Reminder and The Terrifying Minute...

You know the cartoon where Charlie Brown is fighting with the lawn chair? I've been stuck in that scene, only in slow motion, only with cameras. Just imagine a bunch of cameras, all slightly but irrevocably broken or with missing battery chargers or connectors or memory cards, slowly attacking me over the course of a couple weeks. Every time I try to photogrpah my work I am utterly, maddeningly set upon by technical problems. It's exactly like that cartoon.

Today, though, I finally managed to get some decent images of my new work.

The most recent piece is called Reminder, and you can see it on the website here. I'm using watercolors with my pens now, and I'm loving how it's working out. These are special archival watercolors that are based upon the colors that were used in ancient Japanese prints- they're very vivid and beautiful, and I can't wait to work with them some more.



Here are a few details:





It's a somewhat complicated piece, and it's better if you can read all the tiny text, which you can do by looking at the details on the website.

It's not nearly as complicated as this piece, though.
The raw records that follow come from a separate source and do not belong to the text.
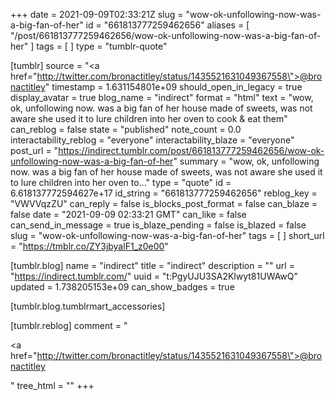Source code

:+++
date = 2021-09-09T02:33:21Z
slug = "wow-ok-unfollowing-now-was-a-big-fan-of-her"
id = "661813777259462656"
aliases = [ "/post/661813777259462656/wow-ok-unfollowing-now-was-a-big-fan-of-her" ]
tags = [ ]
type = "tumblr-quote"

[tumblr]
source = "<a href=\"http://twitter.com/bronactitley/status/1435521631049367558\">@bronactitley</a>"
timestamp = 1.631154801e+09
should_open_in_legacy = true
display_avatar = true
blog_name = "indirect"
format = "html"
text = "wow, ok, unfollowing now. was a big fan of her house made of sweets, was not aware she used it to lure children into her oven to cook &amp; eat them"
can_reblog = false
state = "published"
note_count = 0.0
interactability_reblog = "everyone"
interactability_blaze = "everyone"
post_url = "https://indirect.tumblr.com/post/661813777259462656/wow-ok-unfollowing-now-was-a-big-fan-of-her"
summary = "wow, ok, unfollowing now. was a big fan of her house made of sweets, was not aware she used it to lure children into her oven to..."
type = "quote"
id = 6.618137772594627e+17
id_string = "661813777259462656"
reblog_key = "VWVVqzZU"
can_reply = false
is_blocks_post_format = false
can_blaze = false
date = "2021-09-09 02:33:21 GMT"
can_like = false
can_send_in_message = true
is_blaze_pending = false
is_blazed = false
slug = "wow-ok-unfollowing-now-was-a-big-fan-of-her"
tags = [ ]
short_url = "https://tmblr.co/ZY3jbyalF1_z0e00"

[tumblr.blog]
name = "indirect"
title = "indirect"
description = ""
url = "https://indirect.tumblr.com/"
uuid = "t:PgyUJU3SA2Klwyt81UWAwQ"
updated = 1.738205153e+09
can_show_badges = true

[tumblr.blog.tumblrmart_accessories]

[tumblr.reblog]
comment = "<p><a href=\"http://twitter.com/bronactitley/status/1435521631049367558\">@bronactitley</a></p>"
tree_html = ""
+++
This one is called



The Terrifying Minute, or How to Tell the Story.

You can see it on the website here, and it's based on several Victorian games that I saw in the Free Library of Philadelphia's wonderful rare books collection. Here's the whole piece:



The overlapping circles at the center of the piece are numbered, and if you follow the numbers around from the outside of the circles spiraling in towards the center you can see the progression of a life, with a character being born at 1 and going on from there to 24. It's not a progression that goes strictly by numerical age- the person I drew is quite a bit older than 24 at the end of the path through the circles.

There's also an overarching structure*: each circle represents a theme or idea that is countered by the circle opposite. There are love and hate circles, for instance. Each segment that falls in a particular circle responds to each theme- so where the hate circle, for instance, crosses the privilege circle, you get something that makes sense with those two ideas and that still follows the narrative of the life story that's being told. I've laid out the details on the website so that if anyone is interested they can get a reasonable sense of going around the circle here, but it's pretty hard to get on the web...

The whole piece is laid out as if it's a game that you can play.



These are the characters you can choose:





And there are choices to make:





* I almost wrote "metastructure". At what age does it become impossible to use words like metastructure with a straight face?